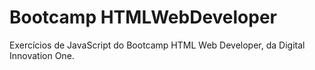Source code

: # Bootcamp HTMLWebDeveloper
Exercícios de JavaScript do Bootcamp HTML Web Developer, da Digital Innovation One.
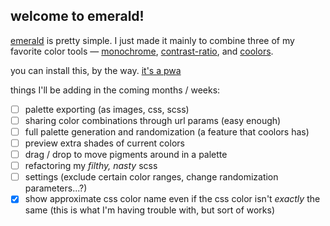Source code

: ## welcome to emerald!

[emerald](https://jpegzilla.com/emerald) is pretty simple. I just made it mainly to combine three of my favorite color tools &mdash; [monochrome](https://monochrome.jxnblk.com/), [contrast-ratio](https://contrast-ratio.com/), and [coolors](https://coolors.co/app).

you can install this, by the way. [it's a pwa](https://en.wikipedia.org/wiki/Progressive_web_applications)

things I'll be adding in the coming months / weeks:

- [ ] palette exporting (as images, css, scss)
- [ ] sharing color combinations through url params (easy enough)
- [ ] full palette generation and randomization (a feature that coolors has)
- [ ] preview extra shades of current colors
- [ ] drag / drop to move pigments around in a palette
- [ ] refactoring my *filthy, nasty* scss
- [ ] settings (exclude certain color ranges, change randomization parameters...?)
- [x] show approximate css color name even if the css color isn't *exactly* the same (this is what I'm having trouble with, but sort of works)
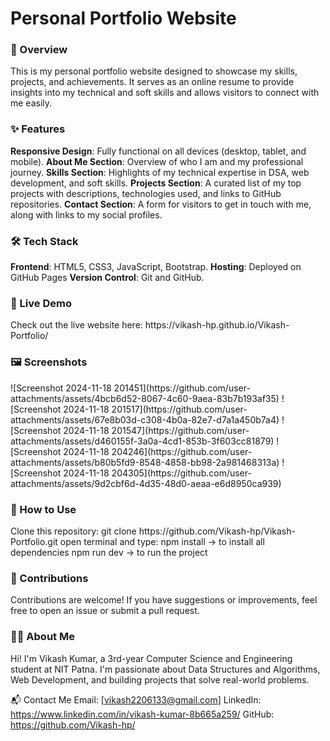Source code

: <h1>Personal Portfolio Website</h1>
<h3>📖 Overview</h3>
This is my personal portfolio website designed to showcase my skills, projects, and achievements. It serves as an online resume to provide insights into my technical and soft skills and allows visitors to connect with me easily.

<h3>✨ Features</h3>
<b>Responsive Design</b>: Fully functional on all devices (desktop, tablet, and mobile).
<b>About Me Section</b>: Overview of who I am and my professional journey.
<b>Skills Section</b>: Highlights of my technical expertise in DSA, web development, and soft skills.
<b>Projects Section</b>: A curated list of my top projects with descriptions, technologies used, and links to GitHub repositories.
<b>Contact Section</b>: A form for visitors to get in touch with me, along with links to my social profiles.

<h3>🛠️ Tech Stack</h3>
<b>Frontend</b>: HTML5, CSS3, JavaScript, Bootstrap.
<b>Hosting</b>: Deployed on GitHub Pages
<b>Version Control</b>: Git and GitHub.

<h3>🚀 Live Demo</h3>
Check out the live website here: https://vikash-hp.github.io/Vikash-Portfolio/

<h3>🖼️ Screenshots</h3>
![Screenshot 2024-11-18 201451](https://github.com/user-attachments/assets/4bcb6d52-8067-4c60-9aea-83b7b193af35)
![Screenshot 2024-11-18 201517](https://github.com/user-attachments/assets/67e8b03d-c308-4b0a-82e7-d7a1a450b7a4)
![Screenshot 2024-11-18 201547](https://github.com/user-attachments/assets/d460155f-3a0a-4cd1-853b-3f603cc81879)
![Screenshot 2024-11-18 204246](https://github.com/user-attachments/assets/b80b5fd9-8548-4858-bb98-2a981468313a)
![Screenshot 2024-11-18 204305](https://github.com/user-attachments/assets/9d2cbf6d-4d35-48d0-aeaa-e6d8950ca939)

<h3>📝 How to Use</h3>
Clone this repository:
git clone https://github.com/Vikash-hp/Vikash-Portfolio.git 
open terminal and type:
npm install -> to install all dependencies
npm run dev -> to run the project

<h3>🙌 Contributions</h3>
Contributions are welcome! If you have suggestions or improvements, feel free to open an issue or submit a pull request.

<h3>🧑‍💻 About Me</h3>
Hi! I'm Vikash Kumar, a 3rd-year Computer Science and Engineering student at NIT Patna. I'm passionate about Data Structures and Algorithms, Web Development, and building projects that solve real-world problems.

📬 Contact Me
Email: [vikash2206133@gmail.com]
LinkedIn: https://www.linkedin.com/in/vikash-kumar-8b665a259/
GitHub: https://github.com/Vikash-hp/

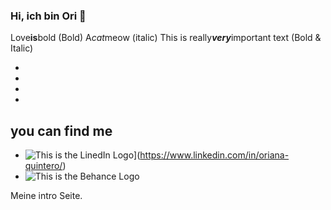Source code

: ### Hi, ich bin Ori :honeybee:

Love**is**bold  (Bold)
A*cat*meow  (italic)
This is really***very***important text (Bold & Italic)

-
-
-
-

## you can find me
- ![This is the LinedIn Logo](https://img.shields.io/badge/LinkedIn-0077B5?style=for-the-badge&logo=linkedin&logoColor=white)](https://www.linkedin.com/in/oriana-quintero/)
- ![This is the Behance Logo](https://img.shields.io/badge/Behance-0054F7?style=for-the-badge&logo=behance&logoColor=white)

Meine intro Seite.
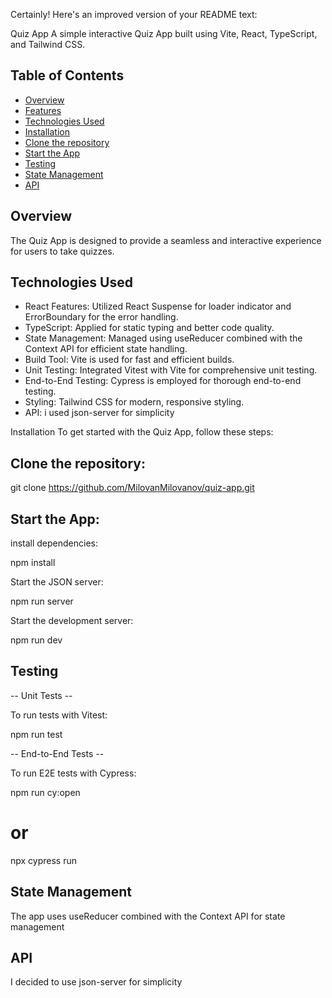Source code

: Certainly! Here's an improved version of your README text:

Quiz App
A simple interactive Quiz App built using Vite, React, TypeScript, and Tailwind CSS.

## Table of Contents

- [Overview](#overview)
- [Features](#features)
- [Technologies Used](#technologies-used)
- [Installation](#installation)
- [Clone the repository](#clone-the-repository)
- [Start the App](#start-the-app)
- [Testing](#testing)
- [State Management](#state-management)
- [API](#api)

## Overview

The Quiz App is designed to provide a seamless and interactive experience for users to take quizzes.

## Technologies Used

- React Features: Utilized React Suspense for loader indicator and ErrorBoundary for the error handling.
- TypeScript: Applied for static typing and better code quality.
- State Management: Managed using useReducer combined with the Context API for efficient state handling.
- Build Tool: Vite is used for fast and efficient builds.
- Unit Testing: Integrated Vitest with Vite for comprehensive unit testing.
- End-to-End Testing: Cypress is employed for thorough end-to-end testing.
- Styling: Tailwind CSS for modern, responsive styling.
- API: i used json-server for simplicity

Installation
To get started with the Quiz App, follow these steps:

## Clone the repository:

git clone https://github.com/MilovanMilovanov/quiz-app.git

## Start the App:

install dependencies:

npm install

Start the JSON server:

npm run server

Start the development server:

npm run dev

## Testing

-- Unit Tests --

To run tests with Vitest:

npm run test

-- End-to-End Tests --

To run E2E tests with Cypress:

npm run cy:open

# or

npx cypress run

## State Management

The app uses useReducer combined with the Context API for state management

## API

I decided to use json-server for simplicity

=-=-=

* [To do] A single number, please: the count of lines above that contain the string "Contributions".

* [Worked solution] 2